Overview of Colonoscopy Risks

The Cost-Benefit Analysis of Colonoscopies

A colonoscopy calendar reminder.
A colonoscopy calendar reminder.. Catherine Lane/Getty Images

So, you've heard ad nauseam how great colonoscopies are at preventing colon cancer. But your skeptical side (perhaps egged on by the child in you who insists you don't need screening) says there must be more to the story. Here are some facts to help you decide if the risks from a colonoscopy are worth the benefits.

What Are the Risks of a Colonoscopy?

Colonoscopy risks include heavy bleeding, intestinal perforation (poking a hole in the gut), infection, adverse reaction to the sedatives, and bowel infection.

However, these complications rarely occur and are even less common with colonoscopies that don't involve polyp removal.

How Often Do Colonoscopy Risks Become Colonoscopy Complications?

Rarely, but what does that mean exactly? A study published in the Annals of Internal Medicine provided some.

When researchers reviewed colon cancer screening data from 1966 to 2001, they discovered the following:

  • Perforation occurred in 0.029 percent to 0.72 percent of colonoscopies.
  • Heavy bleeding occurred in 0.2 percent to 2.67 percent of colonoscopies.
  • Death occurred in about 0.003 percent to 0.03 percent of colonoscopies.

Put another way:

  • Perforation occurred in about 1/3,450 to 1/139 colonoscopies.
  • Heavy bleeding occurred in about 1/500 to 1/37 colonoscopies.
  • Death occurred in about 1/30,000 to 1/3,000 colonoscopies.

How Can You Minimize Colonoscopy Risks?

Proper colonoscopy prep will help make sure your doctor has a clear view while navigating through your colon.

Some other things I'd suggest:

  • Choose a board-certified gastroenterologist to perform the procedure as opposed to your family doctor.
  • Make sure an experienced anesthesiologist will be present in case you have an adverse reaction to the sedative.
  • Have the procedure in or near a hospital. If bowel perforation occurs, you want to be able to get it repaired right away.

    You may also want to ask your doctor if he plans to apply abdominal pressure during the colonoscopy. A study published in Gastroenterology Nursing found that colonoscopy risks, duration, and discomfort could be minimized if the doctor used certain abdominal pressure techniques during the procedure.

    Do Colonoscopy Risks Outweigh the Procedure's Benefits?

    That's one for you and your doctor to discuss, but the general answer is yes. Colonoscopies and removal of precancerous polyps during the procedure are among the most successful tools available in the prevention of cancer. But, if your medical history indicates a colonoscopy isn't needed, then it may be more test than you need and put you at unnecessary risk.

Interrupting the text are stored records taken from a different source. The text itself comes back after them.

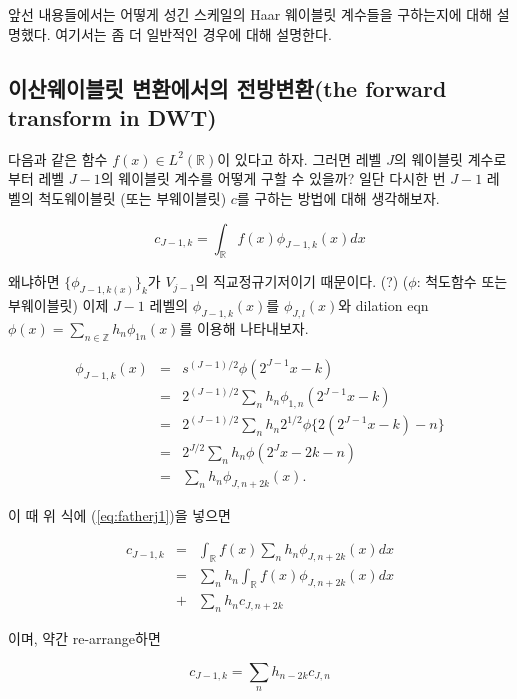 \documentclass[b5paper,]{book}
\theoremstyle{definition}
\theoremstyle{definition}
\theoremstyle{definition}
\theoremstyle{remark}
\begin{document}
앞선 내용들에서는 어떻게 성긴 스케일의 Haar 웨이블릿 계수들을 구하는지에
대해 설명했다. 여기서는 좀 더 일반적인 경우에 대해 설명한다.

\subsection{이산웨이블릿 변환에서의 전방변환(the forward transform in
DWT)}\label{--the-forward-transform-in-dwt}

다음과 같은 함수 \(f(x)\in L^{2}(\mathbb{R})\)이 있다고 하자. 그러면
레벨 \(J\)의 웨이블릿 계수로부터 레벨 \(J-1\)의 웨이블릿 계수를 어떻게
구할 수 있을까? 일단 다시한 번 \(J-1\) 레벨의 척도웨이블릿 (또는
부웨이블릿) \(c\)를 구하는 방법에 대해 생각해보자.

\begin{equation}\label{eq:fatherj1}
c_{J-1,k}=\int_{\mathbb{R}}f(x)\phi_{J-1,k}(x)dx
\end{equation}

왜냐하면 \(\{ \phi_{J-1,k(x)}\}_{k}\)가 \(V_{j-1}\)의 직교정규기저이기
때문이다. (?) (\(\phi\): 척도함수 또는 부웨이블릿) 이제 \(J-1\) 레벨의
\(\phi_{J-1,k}(x)\)를 \(\phi_{J,l}(x)\)와 dilation eqn
\(\phi(x)=\sum_{n\in\mathbb{Z}}h_{n}\phi_{1n}(x)\)를 이용해 나타내보자.

\begin{eqnarray}\label{eq:fatherj2}
\phi_{J-1,k}(x)&=&s^{(J-1)/2}\phi(2^{J-1}x-k)\nonumber\\
&=&2^{(J-1)/2}\sum_{n}h_{n}\phi_{1,n}(2^{J-1}x-k)\nonumber\\
&=&2^{(J-1)/2}\sum_{n}h_{n}2^{1/2}\phi\{2(2^{J-1}x-k)-n\}\nonumber\\
&=&2^{J/2}\sum_{n}h_{n}\phi(2^{J}x-2k-n)\nonumber\\ 
&=&\sum_{n}h_{n}\phi_{J,n+2k}(x).
\end{eqnarray}

이 때 위 식에 (\eqref{eq:fatherj1})을 넣으면

\begin{eqnarray}\label{eq:fatherj3}
c_{J-1,k}&=&\int_{\mathbb{R}}f(x)\sum_{n}h_{n}\phi_{J,n+2k}(x)dx\nonumber\\
&=&\sum_{n}h_{n}\int_{\mathbb{R}}f(x)\phi_{J,n+2k}(x)dx\nonumber\\
&+&\sum_{n}h_{n}c_{J,n+2k}
\end{eqnarray}

이며, 약간 re-arrange하면

\begin{equation}\label{eq:fatherj4}
c_{J-1,k}=\sum_{n}h_{n-2k}c_{J,n}
\end{equation}
\end{document}
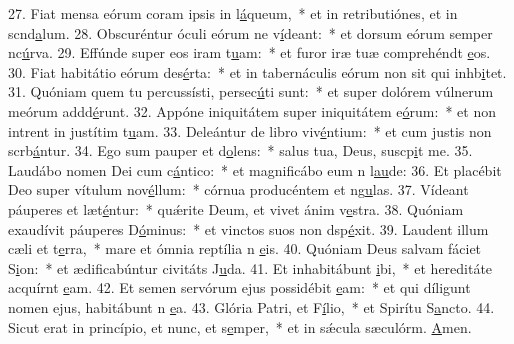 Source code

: 27. Fiat mensa eórum coram ipsis in l\uline{á}queum,~* et in retributiónes, et in scnd\uline{a}lum.
28. Obscuréntur óculi eórum ne v\uline{í}deant:~* et dorsum eórum semper nc\uline{ú}rva.
29. Effúnde super eos iram t\uline{u}am:~* et furor iræ tuæ comprehéndt \uline{e}os.
30. Fiat habitátio eórum des\uline{é}rta:~* et in tabernáculis eórum non sit qui inhb\uline{i}tet.
31. Quóniam quem tu percussísti, persec\uline{ú}ti sunt:~* et super dolórem vúlnerum meórum addd\uline{é}runt.
32. Appóne iniquitátem super iniquitátem e\uline{ó}rum:~* et non intrent in justítim t\uline{u}am.
33. Deleántur de libro viv\uline{é}ntium:~* et cum justis non scrb\uline{á}ntur.
34. Ego sum pauper et d\uline{o}lens:~* salus tua, Deus, suscp\uline{i}t me.
35. Laudábo nomen Dei cum c\uline{á}ntico:~* et magnificábo eum n l\uline{au}de:
36. Et placébit Deo super vítulum nov\uline{é}llum:~* córnua producéntem et ng\uline{u}las.
37. Vídeant páuperes et læt\uline{é}ntur:~* quǽrite Deum, et vivet ánim v\uline{e}stra.
38. Quóniam exaudívit páuperes D\uline{ó}minus:~* et vinctos suos non dsp\uline{é}xit.
39. Laudent illum cæli et t\uline{e}rra,~* mare et ómnia reptília n \uline{e}is.
40. Quóniam Deus salvam fáciet S\uline{i}on:~* et ædificabúntur civitáts J\uline{u}da.
41. Et inhabitábunt \uline{i}bi,~* et hereditáte acquírnt \uline{e}am.
42. Et semen servórum ejus possidébit \uline{e}am:~* et qui díligunt nomen ejus, habitábunt n \uline{e}a.
43. Glória Patri, et F\uline{í}lio,~* et Spirítu S\uline{a}ncto.
44. Sicut erat in princípio, et nunc, et s\uline{e}mper,~* et in sǽcula sæculórm. \uline{A}men.
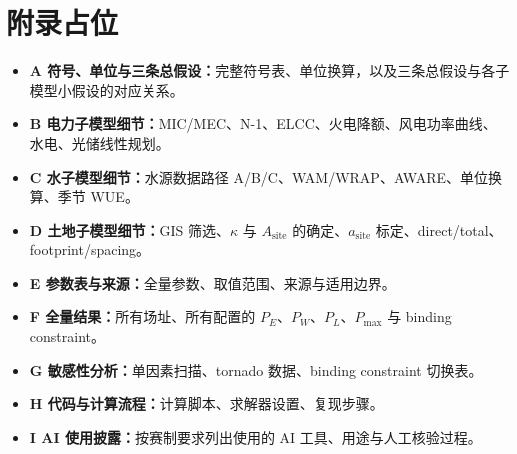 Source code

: \documentclass{mcmthesis}
\begin{document}
\section{附录占位}
\begin{itemize}
\item \textbf{A 符号、单位与三条总假设：}完整符号表、单位换算，以及三条总假设与各子模型小假设的对应关系。
\item \textbf{B 电力子模型细节：}MIC/MEC、N-1、ELCC、火电降额、风电功率曲线、水电、光储线性规划。
\item \textbf{C 水子模型细节：}水源数据路径 A/B/C、WAM/WRAP、AWARE、单位换算、季节 WUE。
\item \textbf{D 土地子模型细节：}GIS 筛选、\(\kappa\) 与 \(A_{\mathrm{site}}\) 的确定、\(a_{\mathrm{site}}\) 标定、direct/total、footprint/spacing。
\item \textbf{E 参数表与来源：}全量参数、取值范围、来源与适用边界。
\item \textbf{F 全量结果：}所有场址、所有配置的 \(P_E\)、\(P_W\)、\(P_L\)、\(P_{\max}\) 与 binding constraint。
\item \textbf{G 敏感性分析：}单因素扫描、tornado 数据、binding constraint 切换表。
\item \textbf{H 代码与计算流程：}计算脚本、求解器设置、复现步骤。
\item \textbf{I AI 使用披露：}按赛制要求列出使用的 AI 工具、用途与人工核验过程。
\end{itemize}
\end{document}

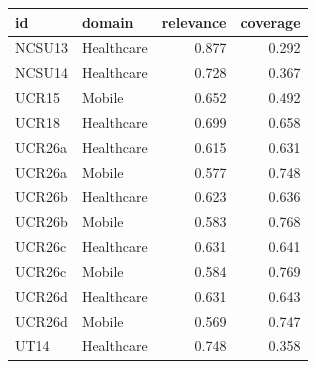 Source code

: \begin{tabular}{llrr}
\toprule
id & domain & relevance & coverage \\
\midrule
NCSU13 & Healthcare & 0.877 & 0.292 \\
NCSU14 & Healthcare & 0.728 & 0.367 \\
UCR15 & Mobile & 0.652 & 0.492 \\
UCR18 & Healthcare & 0.699 & 0.658 \\
UCR26a & Healthcare & 0.615 & 0.631 \\
UCR26a & Mobile & 0.577 & 0.748 \\
UCR26b & Healthcare & 0.623 & 0.636 \\
UCR26b & Mobile & 0.583 & 0.768 \\
UCR26c & Healthcare & 0.631 & 0.641 \\
UCR26c & Mobile & 0.584 & 0.769 \\
UCR26d & Healthcare & 0.631 & 0.643 \\
UCR26d & Mobile & 0.569 & 0.747 \\
UT14 & Healthcare & 0.748 & 0.358 \\
\bottomrule
\end{tabular}
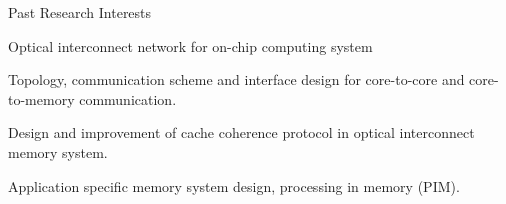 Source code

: \documentclass{resume} %
\begin{document}
\begin{rSection}{Past Research Interests}
\begin{rSubsection}{Optical interconnect network for on-chip computing system}{}{}{}
\item Topology, communication scheme and interface design for core-to-core and core-to-memory communication.
\item Design and improvement of cache coherence protocol in optical interconnect memory system.
\item Application specific memory system design, processing in memory (PIM).
\end{rSubsection}

\end{rSection}

\end{document}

    Common Questions about Colonoscopy. American Society for Gastrointestinal Endoscopy. Nov. 2005. 13 Oct. 2006.

    Farley, D. and Bannon, M. "Management of Colonoscopic Perforations." Mayo Clinic Proceedings 72.8 (Aug. 1997): 729-733. PubMed. 13 Oct. 2006.

    Makins, R. and Ramptom, D. "Patients' Understanding of Colonoscopy Risk is Suboptimal." Gut 53 (2004): 915. 13 Oct. 2006.

    Pignone, M. and Rich, M. "Screening for Colorectal Cancer in Adults at Average Risk: A Summary of the Evidence for the U.S. Preventive Services Task Force." Annals of Internal Medicine 137.2 (Jul. 2002): 132-141. PubMed. 13 Oct. 2006.

    Pignone, M. and Rich, M. Summary of the Evidence: Screening for Colorectal Cancer in Adults at Average Risk. Agency for Healthcare Research and Quality. 13 Oct. 2006.

    Prechel, J. and Young, C. "The Importance of Abdominal Pressure During Colonoscopy: Techniques to Assist the Physician and to Minimize Injury to the Patient and Assistant." Gastroenterology Nursing 28.3 (May 2005): 232-236. PubMed. 13 Oct. 2006.